If a deployment topology happens to include an upstream observer that sees
the device's network traffic (router, gateway, hypervisor), that observer is
a useful additional vantage point for the model — call it the **gateway
observer**. In our lab, the host-only bridge plays exactly that role:
bridge-side pcap features at training time map 1:1 to gateway-side
NetFlow/pcap features at inference time *if* such a gateway exists in
deployment.
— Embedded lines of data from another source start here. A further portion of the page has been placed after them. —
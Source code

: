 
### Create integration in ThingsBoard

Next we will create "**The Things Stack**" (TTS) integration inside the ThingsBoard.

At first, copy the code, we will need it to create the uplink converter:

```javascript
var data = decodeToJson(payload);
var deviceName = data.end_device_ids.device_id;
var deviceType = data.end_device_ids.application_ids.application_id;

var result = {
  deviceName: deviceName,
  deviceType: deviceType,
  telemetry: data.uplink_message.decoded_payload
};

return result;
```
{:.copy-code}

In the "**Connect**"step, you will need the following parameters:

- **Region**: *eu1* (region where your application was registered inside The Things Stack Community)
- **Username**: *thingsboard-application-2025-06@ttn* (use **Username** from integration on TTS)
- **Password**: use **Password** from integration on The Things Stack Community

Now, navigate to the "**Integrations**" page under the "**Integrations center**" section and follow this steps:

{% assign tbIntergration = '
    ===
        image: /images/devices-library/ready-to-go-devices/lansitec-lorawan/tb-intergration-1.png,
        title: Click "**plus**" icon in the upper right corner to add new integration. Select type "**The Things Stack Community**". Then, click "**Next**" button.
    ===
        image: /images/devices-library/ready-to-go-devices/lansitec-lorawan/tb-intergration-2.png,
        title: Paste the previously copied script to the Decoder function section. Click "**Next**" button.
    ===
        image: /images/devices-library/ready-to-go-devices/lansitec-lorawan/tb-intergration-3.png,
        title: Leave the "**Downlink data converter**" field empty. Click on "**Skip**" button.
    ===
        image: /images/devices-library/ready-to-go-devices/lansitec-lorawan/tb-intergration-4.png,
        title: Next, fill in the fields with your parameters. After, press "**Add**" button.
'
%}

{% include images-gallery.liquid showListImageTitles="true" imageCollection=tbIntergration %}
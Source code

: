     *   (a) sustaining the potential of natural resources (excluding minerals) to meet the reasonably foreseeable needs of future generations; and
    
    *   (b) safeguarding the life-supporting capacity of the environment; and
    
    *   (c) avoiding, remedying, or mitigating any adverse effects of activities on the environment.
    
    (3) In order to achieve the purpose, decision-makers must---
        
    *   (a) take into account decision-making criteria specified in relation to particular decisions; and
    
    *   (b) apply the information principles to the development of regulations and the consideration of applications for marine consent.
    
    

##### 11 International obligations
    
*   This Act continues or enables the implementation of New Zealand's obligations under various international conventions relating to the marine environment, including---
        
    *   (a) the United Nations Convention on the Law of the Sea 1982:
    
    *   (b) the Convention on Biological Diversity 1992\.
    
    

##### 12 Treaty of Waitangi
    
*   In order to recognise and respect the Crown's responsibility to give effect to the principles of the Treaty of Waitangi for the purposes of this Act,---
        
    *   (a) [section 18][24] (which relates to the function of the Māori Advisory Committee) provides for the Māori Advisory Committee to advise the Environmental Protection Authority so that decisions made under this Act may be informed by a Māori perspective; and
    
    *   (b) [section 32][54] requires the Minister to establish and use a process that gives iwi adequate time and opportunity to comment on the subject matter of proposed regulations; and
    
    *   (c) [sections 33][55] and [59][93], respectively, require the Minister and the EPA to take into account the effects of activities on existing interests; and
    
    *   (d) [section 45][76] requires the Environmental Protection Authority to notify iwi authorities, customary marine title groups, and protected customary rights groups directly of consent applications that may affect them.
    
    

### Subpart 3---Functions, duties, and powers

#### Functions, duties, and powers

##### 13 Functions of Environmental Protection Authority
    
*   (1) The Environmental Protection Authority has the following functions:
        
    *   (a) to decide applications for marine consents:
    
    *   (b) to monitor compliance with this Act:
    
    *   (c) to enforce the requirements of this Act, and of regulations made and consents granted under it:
Whether one does is a deployment decision outside the scope of
this dataset repo.
See [`threat-model.md`](threat-model.md) for the rest of the parity story
(host-side QEMU features must NOT be used as model inputs — they are labeling
oracles only).
## Out of scope for this repo
- Authoring novel malware or zero-day exploits.
- Detection-evasion research targeting other vendors' AV.
- Production deployment of the trained model — that lives in a separate repo.